There's no shortage of fun around the Stack Rock Group office.
You have a small team at Stack Rock Group, but it sure looks like a fun one. What’s it like there?
Small but mighty! There are currently 11 of us at Stack Rock Group. We’re based in Boise, Idaho, and have a small, but growing, office in Salt Lake City, Utah. We design projects all over the country—from California to Florida and everything in between. We take our work very seriously, but we don’t take ourselves too seriously, as you can see from our company bios on our website.
We have it really great here and we don’t take that for granted. We’ve all worked elsewhere and know that we have the opportunity to make this firm exactly the place we want it to be. If we don’t like something or see an area where the company can improve, we can do it. The better idea always wins. The phrase “but its always been done that way” is prohibited.
I truly believe our firm would not be where we are today without SketchUp.
It looks like your team handles everything from residential design to mining reclamation. What can you tell us about the work you do?
You’re absolutely right! If it’s outside, we design it. We’ve designed a lot of projects around Boise: everything from small backyard planting and parks, to medical and college campuses, to custom luxury residential properties and corporate campuses, to mining reclamation, developments, and commercial projects.
Stack Rock Group designs everything from small backyard planting and parks, to medical and college campuses, to custom luxury residential properties and corporate campuses.

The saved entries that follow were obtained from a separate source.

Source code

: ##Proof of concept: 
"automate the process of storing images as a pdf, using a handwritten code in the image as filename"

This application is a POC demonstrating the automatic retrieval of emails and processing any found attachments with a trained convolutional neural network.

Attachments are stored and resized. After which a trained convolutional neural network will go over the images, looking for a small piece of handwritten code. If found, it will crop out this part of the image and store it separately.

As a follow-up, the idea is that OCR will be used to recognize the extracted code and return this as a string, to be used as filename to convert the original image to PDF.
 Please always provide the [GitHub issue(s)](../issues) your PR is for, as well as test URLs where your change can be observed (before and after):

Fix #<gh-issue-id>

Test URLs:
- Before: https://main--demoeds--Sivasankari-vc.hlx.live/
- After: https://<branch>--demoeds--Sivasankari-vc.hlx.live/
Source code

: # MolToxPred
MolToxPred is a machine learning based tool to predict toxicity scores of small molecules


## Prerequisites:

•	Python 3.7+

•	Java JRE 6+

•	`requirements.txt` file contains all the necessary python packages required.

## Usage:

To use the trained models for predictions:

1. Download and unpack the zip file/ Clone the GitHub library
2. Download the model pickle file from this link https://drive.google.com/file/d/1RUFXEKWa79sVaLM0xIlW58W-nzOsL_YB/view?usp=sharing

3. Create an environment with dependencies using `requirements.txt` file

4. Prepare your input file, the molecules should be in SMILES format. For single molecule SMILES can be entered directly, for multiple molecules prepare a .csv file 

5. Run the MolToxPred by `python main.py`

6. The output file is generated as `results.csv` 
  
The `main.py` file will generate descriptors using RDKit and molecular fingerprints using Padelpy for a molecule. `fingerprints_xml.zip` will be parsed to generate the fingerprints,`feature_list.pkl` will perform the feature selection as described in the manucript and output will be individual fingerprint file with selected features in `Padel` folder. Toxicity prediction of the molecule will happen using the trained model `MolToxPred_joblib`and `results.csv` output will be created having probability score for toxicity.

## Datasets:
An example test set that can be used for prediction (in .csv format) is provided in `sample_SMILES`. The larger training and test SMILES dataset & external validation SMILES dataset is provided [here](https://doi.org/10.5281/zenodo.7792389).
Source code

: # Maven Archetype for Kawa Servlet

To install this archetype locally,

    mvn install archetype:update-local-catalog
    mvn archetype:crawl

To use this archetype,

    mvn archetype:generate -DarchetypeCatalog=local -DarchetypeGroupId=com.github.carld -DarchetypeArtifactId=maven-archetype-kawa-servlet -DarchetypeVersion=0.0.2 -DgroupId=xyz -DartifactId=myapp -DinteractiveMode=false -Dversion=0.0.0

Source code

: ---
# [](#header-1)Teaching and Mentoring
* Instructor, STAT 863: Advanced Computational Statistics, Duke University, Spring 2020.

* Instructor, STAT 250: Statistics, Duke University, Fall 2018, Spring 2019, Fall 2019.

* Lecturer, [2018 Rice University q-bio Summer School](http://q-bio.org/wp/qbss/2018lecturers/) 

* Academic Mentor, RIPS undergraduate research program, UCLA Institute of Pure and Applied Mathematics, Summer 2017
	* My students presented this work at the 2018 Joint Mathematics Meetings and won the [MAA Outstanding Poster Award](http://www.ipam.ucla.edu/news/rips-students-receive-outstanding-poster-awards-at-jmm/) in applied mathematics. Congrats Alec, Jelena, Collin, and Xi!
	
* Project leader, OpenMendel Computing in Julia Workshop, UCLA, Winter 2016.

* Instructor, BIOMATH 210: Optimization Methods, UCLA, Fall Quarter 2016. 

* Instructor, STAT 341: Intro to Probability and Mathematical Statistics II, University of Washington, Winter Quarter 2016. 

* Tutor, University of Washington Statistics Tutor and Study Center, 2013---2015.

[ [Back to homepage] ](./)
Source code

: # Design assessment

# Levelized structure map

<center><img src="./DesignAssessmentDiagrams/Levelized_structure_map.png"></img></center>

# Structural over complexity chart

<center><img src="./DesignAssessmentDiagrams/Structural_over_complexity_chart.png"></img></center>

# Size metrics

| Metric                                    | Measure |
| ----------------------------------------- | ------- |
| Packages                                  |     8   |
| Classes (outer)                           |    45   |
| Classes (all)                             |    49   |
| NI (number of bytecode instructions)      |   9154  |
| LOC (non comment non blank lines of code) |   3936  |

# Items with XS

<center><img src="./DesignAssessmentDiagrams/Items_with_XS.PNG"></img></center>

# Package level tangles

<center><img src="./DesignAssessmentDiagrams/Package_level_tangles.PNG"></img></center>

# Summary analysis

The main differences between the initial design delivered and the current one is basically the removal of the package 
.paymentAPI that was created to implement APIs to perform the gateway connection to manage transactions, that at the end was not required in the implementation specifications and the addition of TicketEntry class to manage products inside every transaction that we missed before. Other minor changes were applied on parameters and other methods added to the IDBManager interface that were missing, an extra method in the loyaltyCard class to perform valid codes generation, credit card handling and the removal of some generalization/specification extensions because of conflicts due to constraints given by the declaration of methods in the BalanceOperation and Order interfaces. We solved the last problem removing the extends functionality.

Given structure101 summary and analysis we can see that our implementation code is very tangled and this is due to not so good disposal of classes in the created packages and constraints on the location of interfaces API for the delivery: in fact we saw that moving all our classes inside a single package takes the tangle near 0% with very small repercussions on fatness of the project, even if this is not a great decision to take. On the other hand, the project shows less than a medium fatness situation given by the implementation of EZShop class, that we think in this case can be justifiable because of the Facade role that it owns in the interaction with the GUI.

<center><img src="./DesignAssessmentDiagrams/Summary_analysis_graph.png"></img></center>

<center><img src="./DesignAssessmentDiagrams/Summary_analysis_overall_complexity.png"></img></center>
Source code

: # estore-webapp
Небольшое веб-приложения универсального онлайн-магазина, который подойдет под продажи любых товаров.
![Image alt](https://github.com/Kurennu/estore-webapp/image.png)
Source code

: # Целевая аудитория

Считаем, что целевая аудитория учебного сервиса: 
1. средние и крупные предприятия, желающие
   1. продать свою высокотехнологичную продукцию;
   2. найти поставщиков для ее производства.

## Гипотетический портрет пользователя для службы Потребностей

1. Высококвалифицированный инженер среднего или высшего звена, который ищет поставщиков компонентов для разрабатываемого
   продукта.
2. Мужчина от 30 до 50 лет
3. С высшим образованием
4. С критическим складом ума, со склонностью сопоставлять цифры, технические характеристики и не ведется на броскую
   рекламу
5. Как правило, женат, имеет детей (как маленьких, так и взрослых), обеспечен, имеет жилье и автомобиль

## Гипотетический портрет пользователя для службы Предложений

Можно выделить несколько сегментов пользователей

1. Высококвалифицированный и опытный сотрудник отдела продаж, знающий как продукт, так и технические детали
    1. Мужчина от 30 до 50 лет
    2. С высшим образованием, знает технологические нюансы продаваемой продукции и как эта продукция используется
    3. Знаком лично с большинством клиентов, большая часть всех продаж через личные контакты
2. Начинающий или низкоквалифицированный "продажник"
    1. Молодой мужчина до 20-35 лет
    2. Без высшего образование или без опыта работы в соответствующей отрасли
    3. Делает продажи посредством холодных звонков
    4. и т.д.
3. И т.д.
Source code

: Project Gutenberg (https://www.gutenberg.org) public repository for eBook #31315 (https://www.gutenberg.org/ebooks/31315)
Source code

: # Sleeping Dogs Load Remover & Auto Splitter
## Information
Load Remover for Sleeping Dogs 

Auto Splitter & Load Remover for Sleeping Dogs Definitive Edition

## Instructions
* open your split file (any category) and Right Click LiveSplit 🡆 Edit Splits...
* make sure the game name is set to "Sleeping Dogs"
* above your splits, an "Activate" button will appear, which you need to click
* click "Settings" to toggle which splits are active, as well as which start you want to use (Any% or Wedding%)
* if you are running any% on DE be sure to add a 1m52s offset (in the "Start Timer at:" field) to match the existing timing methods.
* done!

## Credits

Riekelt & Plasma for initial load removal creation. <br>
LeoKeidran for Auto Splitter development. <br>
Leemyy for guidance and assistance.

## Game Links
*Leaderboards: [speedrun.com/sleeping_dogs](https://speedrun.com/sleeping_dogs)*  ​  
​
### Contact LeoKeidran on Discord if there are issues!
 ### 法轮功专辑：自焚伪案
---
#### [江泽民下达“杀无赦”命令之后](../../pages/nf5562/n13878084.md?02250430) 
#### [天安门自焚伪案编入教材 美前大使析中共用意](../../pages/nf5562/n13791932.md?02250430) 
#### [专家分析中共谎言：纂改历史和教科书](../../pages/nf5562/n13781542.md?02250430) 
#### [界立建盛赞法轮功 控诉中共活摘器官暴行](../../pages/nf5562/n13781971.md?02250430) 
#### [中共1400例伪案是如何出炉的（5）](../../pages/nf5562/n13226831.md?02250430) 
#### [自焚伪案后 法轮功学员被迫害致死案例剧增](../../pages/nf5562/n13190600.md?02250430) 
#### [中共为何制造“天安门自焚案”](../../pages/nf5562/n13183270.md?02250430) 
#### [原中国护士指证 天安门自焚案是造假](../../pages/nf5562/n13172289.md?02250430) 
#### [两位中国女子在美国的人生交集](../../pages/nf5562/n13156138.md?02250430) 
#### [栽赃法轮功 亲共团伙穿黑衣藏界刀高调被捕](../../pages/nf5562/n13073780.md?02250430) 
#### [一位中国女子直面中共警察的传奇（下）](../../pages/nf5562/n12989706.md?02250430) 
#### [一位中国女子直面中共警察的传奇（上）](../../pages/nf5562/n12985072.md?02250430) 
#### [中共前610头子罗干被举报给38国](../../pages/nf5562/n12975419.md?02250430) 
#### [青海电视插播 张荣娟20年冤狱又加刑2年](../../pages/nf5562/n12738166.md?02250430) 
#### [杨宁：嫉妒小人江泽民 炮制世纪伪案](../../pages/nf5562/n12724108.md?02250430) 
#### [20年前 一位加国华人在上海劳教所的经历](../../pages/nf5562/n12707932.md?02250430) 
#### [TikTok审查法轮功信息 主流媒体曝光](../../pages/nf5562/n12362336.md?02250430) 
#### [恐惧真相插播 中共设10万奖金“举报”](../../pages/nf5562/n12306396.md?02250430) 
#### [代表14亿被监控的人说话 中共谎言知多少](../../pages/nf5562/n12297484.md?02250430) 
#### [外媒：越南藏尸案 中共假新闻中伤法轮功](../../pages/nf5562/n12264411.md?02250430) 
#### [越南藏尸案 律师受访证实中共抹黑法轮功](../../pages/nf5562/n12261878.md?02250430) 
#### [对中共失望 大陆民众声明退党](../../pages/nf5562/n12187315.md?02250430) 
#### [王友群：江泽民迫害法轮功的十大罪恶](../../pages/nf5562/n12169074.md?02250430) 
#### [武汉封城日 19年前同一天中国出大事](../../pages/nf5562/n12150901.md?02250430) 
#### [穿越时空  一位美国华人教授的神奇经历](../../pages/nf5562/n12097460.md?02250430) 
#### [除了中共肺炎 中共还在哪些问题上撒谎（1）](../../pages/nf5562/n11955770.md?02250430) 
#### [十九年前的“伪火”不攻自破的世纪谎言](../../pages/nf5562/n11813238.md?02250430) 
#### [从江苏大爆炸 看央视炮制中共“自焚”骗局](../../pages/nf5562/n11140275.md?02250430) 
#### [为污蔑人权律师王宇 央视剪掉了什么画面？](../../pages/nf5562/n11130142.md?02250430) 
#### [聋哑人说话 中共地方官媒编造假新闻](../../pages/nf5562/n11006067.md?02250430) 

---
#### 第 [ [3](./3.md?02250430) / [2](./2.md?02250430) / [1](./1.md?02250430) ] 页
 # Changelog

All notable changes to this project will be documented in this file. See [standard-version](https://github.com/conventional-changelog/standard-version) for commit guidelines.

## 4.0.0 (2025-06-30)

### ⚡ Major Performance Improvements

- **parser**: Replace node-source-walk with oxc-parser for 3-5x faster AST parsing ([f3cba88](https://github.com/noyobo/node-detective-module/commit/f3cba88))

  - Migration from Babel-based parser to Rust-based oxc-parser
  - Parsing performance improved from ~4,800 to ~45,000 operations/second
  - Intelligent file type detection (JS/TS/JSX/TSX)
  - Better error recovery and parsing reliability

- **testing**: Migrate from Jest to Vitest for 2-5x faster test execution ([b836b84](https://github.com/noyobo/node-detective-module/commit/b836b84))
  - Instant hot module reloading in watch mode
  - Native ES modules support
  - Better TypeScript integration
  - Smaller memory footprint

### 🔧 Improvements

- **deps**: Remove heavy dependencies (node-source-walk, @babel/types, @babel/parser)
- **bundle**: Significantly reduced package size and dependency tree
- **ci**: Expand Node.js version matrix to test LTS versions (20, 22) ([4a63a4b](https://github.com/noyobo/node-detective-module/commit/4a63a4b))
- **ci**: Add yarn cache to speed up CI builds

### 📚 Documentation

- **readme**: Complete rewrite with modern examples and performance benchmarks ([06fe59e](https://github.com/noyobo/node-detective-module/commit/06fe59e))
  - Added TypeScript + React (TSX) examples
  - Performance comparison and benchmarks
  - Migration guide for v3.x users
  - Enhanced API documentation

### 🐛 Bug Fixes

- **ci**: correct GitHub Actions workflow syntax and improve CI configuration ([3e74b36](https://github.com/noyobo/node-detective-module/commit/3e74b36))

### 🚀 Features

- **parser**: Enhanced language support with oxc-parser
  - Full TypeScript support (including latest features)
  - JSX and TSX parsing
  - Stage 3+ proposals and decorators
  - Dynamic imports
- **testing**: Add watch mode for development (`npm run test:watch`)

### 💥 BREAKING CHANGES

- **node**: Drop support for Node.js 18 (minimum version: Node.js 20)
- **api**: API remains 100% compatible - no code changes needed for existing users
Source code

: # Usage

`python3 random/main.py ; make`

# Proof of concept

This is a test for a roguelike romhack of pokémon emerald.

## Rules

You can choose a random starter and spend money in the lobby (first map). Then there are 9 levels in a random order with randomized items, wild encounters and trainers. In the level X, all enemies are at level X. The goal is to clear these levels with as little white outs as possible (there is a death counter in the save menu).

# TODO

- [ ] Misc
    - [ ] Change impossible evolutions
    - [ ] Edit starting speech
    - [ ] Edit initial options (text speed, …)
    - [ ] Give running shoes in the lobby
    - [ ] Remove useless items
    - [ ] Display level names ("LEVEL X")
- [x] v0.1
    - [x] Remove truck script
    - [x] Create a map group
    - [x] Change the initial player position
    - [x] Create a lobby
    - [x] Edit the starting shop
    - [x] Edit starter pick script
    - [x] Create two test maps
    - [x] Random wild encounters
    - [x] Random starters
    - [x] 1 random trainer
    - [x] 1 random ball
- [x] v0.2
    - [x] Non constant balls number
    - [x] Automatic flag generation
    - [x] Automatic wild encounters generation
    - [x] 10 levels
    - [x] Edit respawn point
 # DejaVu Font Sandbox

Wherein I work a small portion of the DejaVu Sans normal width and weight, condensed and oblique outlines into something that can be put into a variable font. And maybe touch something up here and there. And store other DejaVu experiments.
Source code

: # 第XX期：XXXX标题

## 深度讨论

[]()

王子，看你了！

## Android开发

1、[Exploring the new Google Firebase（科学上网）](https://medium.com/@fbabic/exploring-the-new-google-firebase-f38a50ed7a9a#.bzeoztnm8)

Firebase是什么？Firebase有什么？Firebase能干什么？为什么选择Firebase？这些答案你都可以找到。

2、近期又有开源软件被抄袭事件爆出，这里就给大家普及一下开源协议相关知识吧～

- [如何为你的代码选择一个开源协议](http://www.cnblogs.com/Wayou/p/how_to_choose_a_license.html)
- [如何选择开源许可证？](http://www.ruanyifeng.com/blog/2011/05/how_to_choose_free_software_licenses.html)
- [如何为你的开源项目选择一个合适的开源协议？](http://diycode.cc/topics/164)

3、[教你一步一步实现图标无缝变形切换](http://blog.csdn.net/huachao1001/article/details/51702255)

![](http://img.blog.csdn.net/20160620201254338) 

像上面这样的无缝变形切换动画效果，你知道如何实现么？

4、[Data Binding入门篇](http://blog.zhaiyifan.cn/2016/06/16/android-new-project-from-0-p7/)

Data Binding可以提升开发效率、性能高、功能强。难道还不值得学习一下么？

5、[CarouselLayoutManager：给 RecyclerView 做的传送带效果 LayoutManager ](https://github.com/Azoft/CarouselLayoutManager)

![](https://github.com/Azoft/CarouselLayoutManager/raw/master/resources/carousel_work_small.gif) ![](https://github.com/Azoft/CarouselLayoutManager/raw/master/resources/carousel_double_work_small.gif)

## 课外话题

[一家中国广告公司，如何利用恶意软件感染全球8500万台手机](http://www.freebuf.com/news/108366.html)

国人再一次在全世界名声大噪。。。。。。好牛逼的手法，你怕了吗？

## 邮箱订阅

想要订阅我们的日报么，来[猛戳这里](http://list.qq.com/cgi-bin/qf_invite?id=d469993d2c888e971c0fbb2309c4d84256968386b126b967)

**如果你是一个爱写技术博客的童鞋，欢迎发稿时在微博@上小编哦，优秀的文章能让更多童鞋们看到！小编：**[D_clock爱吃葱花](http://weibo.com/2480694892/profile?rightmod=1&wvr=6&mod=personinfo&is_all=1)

One of our major commercial projects was the HP campus located in Boise. It’s the first Sustainable SITES Initiative certified corporate campus in the world. SITES is the U.S. Green Building Council sustainable rating system for landscapes (similar to LEED for buildings, but for landscapes). The campus is more than 200 acres, including 46 acres of irrigated turf grass; 36 acres of active farmland; 3 acres of ponds that serve as the source for irrigation water; 93 acres of hardscape that includes buildings, parking, a 2-mile walking path, and roadways; 15 acres of prairie; and 5 acres of shrubs.
The HP Campus master plan designed by Stack Rock Group
HP, and the entire design and construction team, sees this project as an investment in our local ecosystem services and as a sustainable model for site users and the community. The project furthers HP’s global sustainability initiatives and demonstrates that HP is a leading contributor in the technology industry as an international model for success.
One of the more intense projects we completed in SketchUp was a mining reclamation initiative in Idaho. Our team was given the task of modeling the mine, the surrounding area, and depicting the lifespan of the mine. The client wanted to present a rendered video to community members and stakeholders in order to communicate and visualize the scope of the project. It was very important to show what the reclaimed mining area will look like when the project is complete. We were able to model the mine as well as the river and creek. We were able to adjust the video in multiple ways depending on the audience.
Midas Gold Mine Timelapse created by Stack Rock Group
What’s next for Stack Rock Group?
We continue to focus on taking care of our current clients while also seeking out fun, new projects to work on. We have plans to open more offices across the country, and continue to build on what we have now. We also are going to keep using SketchUp as we continue to grow and push the limits of 3D modeling and photo-realistic renderings. It’s exciting to see how far it’s come but more exciting to see where it’s heading in the future.
We’re also dabbling with VR (virtual reality) and alternative routes for rendering. It’s very easy to place our 3D models in our VR application, and we’re now presenting these models to our clients on a weekly basis. We’ve also been exploring new rendering options as there are numerous extensions that work with SketchUp that produce breathtaking renders. We feel that it’s essential that a firm is well-rounded and can produce multiple types of renders in numerous styles.